Task objective:
Check every line of the material below for the string "editor". State how many lines have it.

Extracted information:
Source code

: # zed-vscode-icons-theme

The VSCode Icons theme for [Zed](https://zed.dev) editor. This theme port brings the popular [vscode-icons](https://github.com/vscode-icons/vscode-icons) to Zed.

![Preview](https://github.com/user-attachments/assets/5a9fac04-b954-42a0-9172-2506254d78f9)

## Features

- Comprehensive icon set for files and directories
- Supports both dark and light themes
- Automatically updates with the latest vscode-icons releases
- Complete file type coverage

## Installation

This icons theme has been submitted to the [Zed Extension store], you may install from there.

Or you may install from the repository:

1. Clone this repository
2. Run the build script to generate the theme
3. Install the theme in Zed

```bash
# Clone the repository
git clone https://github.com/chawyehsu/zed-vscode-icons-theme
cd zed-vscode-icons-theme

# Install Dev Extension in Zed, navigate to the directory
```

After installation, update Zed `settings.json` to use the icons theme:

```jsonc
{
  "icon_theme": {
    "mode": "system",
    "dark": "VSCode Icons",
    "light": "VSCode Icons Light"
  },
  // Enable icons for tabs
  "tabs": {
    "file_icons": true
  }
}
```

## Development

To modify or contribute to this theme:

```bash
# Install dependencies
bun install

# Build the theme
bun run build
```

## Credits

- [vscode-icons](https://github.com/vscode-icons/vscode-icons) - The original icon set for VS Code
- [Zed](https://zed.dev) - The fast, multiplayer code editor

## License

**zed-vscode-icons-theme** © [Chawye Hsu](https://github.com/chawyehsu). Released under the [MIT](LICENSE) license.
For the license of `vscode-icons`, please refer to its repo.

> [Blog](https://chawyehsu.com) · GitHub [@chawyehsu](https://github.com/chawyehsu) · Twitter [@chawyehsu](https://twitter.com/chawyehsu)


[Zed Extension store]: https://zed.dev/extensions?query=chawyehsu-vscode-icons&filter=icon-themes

Answer to this problem:
2